EXERCISE DESCRIPTION => Check the data underneath for lines holding the word "Failure", and state only how many you find.

Saved entries:
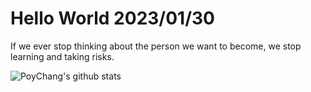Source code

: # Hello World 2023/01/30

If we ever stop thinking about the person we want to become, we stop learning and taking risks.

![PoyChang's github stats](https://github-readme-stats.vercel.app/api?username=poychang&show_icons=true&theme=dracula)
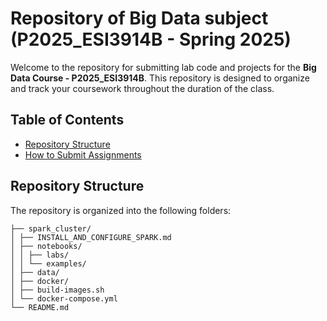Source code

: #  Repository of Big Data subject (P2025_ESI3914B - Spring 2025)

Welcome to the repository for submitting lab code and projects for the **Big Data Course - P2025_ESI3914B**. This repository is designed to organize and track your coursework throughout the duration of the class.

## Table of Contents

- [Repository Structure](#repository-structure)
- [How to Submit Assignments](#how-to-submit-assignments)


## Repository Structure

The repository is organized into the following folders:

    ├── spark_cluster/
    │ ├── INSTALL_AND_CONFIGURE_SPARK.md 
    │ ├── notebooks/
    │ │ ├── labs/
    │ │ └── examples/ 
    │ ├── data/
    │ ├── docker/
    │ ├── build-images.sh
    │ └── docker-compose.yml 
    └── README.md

* * *

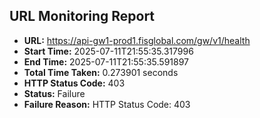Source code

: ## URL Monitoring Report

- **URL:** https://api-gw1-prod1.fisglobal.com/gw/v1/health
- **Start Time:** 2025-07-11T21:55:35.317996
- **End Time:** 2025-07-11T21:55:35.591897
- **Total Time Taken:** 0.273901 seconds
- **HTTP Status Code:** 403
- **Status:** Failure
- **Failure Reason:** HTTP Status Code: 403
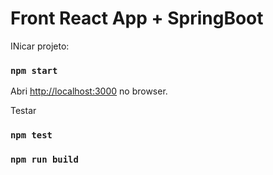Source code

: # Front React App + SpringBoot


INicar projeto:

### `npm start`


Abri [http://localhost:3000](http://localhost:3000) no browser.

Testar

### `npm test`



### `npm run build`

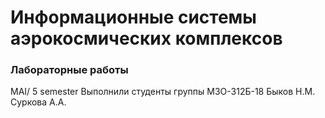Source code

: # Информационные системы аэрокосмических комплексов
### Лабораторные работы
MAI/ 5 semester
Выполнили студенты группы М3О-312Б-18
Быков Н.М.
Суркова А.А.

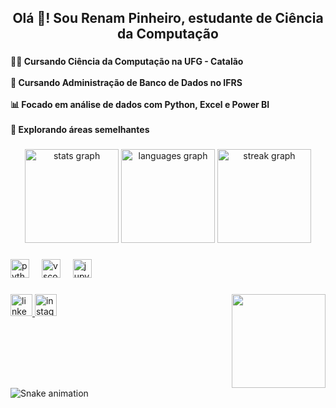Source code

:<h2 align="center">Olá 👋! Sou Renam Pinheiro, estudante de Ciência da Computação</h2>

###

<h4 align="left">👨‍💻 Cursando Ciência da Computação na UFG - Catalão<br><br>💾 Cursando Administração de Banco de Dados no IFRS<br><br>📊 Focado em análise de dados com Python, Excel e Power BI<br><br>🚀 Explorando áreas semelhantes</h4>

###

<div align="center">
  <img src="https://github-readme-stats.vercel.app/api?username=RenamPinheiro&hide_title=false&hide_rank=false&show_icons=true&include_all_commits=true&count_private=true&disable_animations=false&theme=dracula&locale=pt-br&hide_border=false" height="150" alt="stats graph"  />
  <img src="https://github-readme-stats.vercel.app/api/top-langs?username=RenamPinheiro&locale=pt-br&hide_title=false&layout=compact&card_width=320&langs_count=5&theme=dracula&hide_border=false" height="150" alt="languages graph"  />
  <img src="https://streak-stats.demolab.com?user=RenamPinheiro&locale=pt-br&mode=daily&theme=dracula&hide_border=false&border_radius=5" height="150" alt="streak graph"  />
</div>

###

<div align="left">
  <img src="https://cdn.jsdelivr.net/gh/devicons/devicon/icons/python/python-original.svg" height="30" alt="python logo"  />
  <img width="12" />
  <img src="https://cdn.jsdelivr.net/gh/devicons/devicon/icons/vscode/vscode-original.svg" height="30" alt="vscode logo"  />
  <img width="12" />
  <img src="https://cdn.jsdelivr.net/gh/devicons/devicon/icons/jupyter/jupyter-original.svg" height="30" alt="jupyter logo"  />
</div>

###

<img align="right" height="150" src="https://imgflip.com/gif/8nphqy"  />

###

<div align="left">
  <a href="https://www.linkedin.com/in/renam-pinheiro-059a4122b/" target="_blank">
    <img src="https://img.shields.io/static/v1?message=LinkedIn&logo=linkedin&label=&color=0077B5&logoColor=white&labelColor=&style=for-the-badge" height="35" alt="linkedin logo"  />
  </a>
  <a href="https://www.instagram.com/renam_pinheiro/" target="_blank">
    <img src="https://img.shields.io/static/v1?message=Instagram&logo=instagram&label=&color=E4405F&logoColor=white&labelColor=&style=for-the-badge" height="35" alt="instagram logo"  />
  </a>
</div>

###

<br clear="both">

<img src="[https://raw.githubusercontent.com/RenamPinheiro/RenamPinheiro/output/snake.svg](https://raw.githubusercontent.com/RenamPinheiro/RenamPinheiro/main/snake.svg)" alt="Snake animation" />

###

EXERCISE RESULT => 2